Andalucía | medio físico
English: Andalusia

Medio físico

Vista por satélite de Andalucía en junio de 2010.

Uno de los elementos que da singularidad y personalidad propia a Andalucía es su marco geográfico. El historiador sevillano Domínguez Ortiz resume esta condición afirmando que:[11]

[...] hay que buscar la esencia de Andalucía en su realidad geográfica, de una parte, y de otra, en la conciencia de sus habitantes. Desde el punto de vista geográfico, el conjunto de las tierras meridionales es demasiado amplio y variado para englobarlas a todas en una unidad. En realidad hay no dos, sino tres Andalucías: la Sierra Morena, el Valle y la Penibética [...]

Estas tres grandes unidades ambientales van a ser el resultado de la conjunción de los distintos factores físicos, donde el relieve juega un papel fundamental.

Ubicación

El puente Internacional del Guadiana une Andalucía con el Algarve.

Andalucía tiene una extensión de 87 268 km2, que equivale al 17,3 % del territorio español, por lo que es comparable con muchos de los países europeos, tanto por su superficie como por su complejidad interna. Hacia el este y al oeste limita con el mar Mediterráneo y con el océano Atlántico y Portugal respectivamente, mientras que al norte lo hace con la Sierra Morena, que la separa de la Meseta, y al sur con el estrecho de Gibraltar, que la separa del continente africano.

Andalucía se localiza en una latitud entre los 36º y los 38º44' N, en la zona templado-cálida de la Tierra, dando a su clima características muy definitorias como la bonanza de sus temperaturas y la sequedad de sus veranos. Sin embargo, en el amplio marco definido por sus límites existen unos grandes contrastes internos. De esta forma, se pasa de las extensas llanuras litorales del río Guadalquivir —a nivel del mar— a las zonas más altas de la península en Sierra Nevada. Contrasta la sequedad del desierto de Tabernas con el parque natural de la Sierra de Grazalema, la más lluviosa de España.[17]

Clima

Localización de los principales tipos climáticos de Andalucía.
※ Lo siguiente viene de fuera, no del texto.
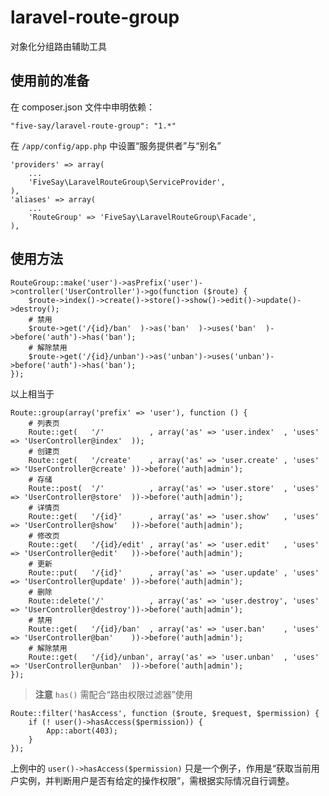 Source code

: laravel-route-group
===================

对象化分组路由辅助工具

## 使用前的准备

在 composer.json 文件中申明依赖：

    "five-say/laravel-route-group": "1.*"

在 `/app/config/app.php` 中设置“服务提供者”与“别名”

    'providers' => array(
        ...
        'FiveSay\LaravelRouteGroup\ServiceProvider',
    ),
    'aliases' => array(
        ...
        'RouteGroup' => 'FiveSay\LaravelRouteGroup\Facade',
    ),

## 使用方法

    RouteGroup::make('user')->asPrefix('user')->controller('UserController')->go(function ($route) {
        $route->index()->create()->store()->show()->edit()->update()->destroy();
        # 禁用
        $route->get('/{id}/ban'  )->as('ban'  )->uses('ban'  )->before('auth')->has('ban');
        # 解除禁用
        $route->get('/{id}/unban')->as('unban')->uses('unban')->before('auth')->has('ban');
    });

以上相当于

    Route::group(array('prefix' => 'user'), function () {
        # 列表页
        Route::get(   '/'          , array('as' => 'user.index'  , 'uses' => 'UserController@index'  ));
        # 创建页
        Route::get(   '/create'    , array('as' => 'user.create' , 'uses' => 'UserController@create' ))->before('auth|admin');
        # 存储
        Route::post(  '/'          , array('as' => 'user.store'  , 'uses' => 'UserController@store'  ))->before('auth|admin');
        # 详情页
        Route::get(   '/{id}'      , array('as' => 'user.show'   , 'uses' => 'UserController@show'   ))->before('auth|admin');
        # 修改页
        Route::get(   '/{id}/edit' , array('as' => 'user.edit'   , 'uses' => 'UserController@edit'   ))->before('auth|admin');
        # 更新
        Route::put(   '/{id}'      , array('as' => 'user.update' , 'uses' => 'UserController@update' ))->before('auth|admin');
        # 删除
        Route::delete('/'          , array('as' => 'user.destroy', 'uses' => 'UserController@destroy'))->before('auth|admin');
        # 禁用
        Route::get(   '/{id}/ban'  , array('as' => 'user.ban'    , 'uses' => 'UserController@ban'    ))->before('auth|admin');
        # 解除禁用
        Route::get(   '/{id}/unban', array('as' => 'user.unban'  , 'uses' => 'UserController@unban'  ))->before('auth|admin');
    });

> **注意** `has()` 需配合“路由权限过滤器”使用

    Route::filter('hasAccess', function ($route, $request, $permission) {
        if (! user()->hasAccess($permission)) {
            App::abort(403);
        }
    });

上例中的 `user()->hasAccess($permission)` 只是一个例子，作用是“获取当前用户实例，并判断用户是否有给定的操作权限”，需根据实际情况自行调整。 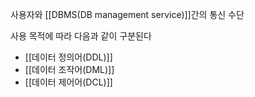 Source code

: 
사용자와 [[DBMS(DB management service)]]간의 통신 수단

사용 목적에 따라 다음과 같이 구분된다
+ [[데이터 정의어(DDL)]]
+ [[데이터 조작어(DML)]]
+ [[데이터 제어어(DCL)]] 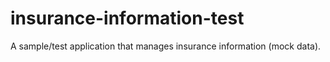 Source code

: # insurance-information-test
A sample/test application that manages insurance information (mock data).
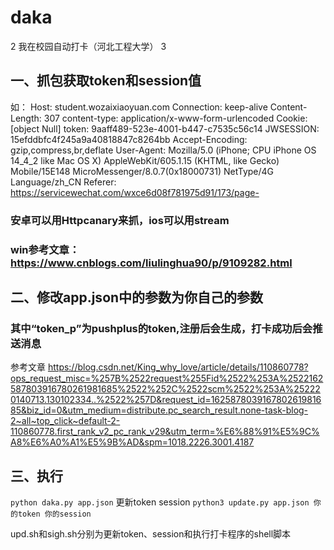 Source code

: # daka
2
我在校园自动打卡（河北工程大学）
3
## 一、抓包获取token和session值
如：
Host: student.wozaixiaoyuan.com
Connection: keep-alive
Content-Length: 307
content-type: application/x-www-form-urlencoded
Cookie: [object Null]
token: 9aaff489-523e-4001-b447-c7535c56c14
JWSESSION: 15efddbfc4f245a9a40818847c8264bb
Accept-Encoding: gzip,compress,br,deflate
User-Agent: Mozilla/5.0 (iPhone; CPU iPhone OS 14_4_2 like Mac OS X) AppleWebKit/605.1.15 (KHTML, like Gecko) Mobile/15E148 MicroMessenger/8.0.7(0x18000731) NetType/4G Language/zh_CN
Referer: https://servicewechat.com/wxce6d08f781975d91/173/page-

### 安卓可以用Httpcanary来抓，ios可以用stream
### win参考文章：https://www.cnblogs.com/liulinghua90/p/9109282.html 
## 二、修改app.json中的参数为你自己的参数
### 其中“token_p”为pushplus的token,注册后会生成，打卡成功后会推送消息
参考文章
https://blog.csdn.net/King_why_love/article/details/110860778?ops_request_misc=%257B%2522request%255Fid%2522%253A%2522162587803916780261981685%2522%252C%2522scm%2522%253A%252220140713.130102334..%2522%257D&request_id=162587803916780261981685&biz_id=0&utm_medium=distribute.pc_search_result.none-task-blog-2~all~top_click~default-2-110860778.first_rank_v2_pc_rank_v29&utm_term=%E6%88%91%E5%9C%A8%E6%A0%A1%E5%9B%AD&spm=1018.2226.3001.4187
## 三、执行
`python daka.py app.json`
更新token session
`python3 update.py app.json 你的token 你的session`

upd.sh和sigh.sh分别为更新token、session和执行打卡程序的shell脚本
Andalucía se encuadra en su totalidad dentro del dominio climático mediterráneo, caracterizado por el predominio de las altas presiones estivales —anticiclón de las Azores—, que traen como consecuencia la típica sequía estival, rota en ocasiones con precipitaciones torrenciales, y temperaturas tórridas. En invierno, los anticiclones tropicales se desplazan hacia el sur y permiten que el frente polar penetre en el territorio andaluz. La inestabilidad se acrecienta y las precipitaciones se concentran en los períodos de otoño, invierno y primavera. Las temperaturas son muy suaves.[18]

No obstante, existe una gran diversidad de tipos climáticos en las diferentes zonas de Andalucía,[19]​ originando una gran riqueza y contrastes paisajísticos que son acrecentados por la disposición de los orógenos y su situación entre dos masas de agua de características muy diferentes.

Las precipitaciones disminuyen de oeste a este, siendo el punto más lluvioso la sierra de Grazalema (con el máximo histórico anual de precipitaciones registrado en toda la península ibérica y España, en el año 1963: 4346 mm)[20]​ y el menos lluvioso de Europa continental (cabo de Gata, 117 mm anuales). La "Andalucía húmeda" coincide con los puntos más altos de la comunidad, sobresaliendo especialmente el área de la serranía de Ronda y la sierra de Grazalema. El valle de Guadalquivir presenta pluviometría media. En la provincia de Almería se encuentra el desierto de Tabernas, el único desierto de Europa. Los días de lluvia al año son alrededor de 75, descendiendo hasta 50 en las zonas más áridas. Así, en gran parte de Andalucía se superan los 300 días de sol al año, siendo Málaga y Almería las ciudades españolas con más horas de luz, 8,54 de media al día, según los datos de INE (Instituto nacional de Estadística), que en 2017, acumuló 3820 horas de sol en ambas .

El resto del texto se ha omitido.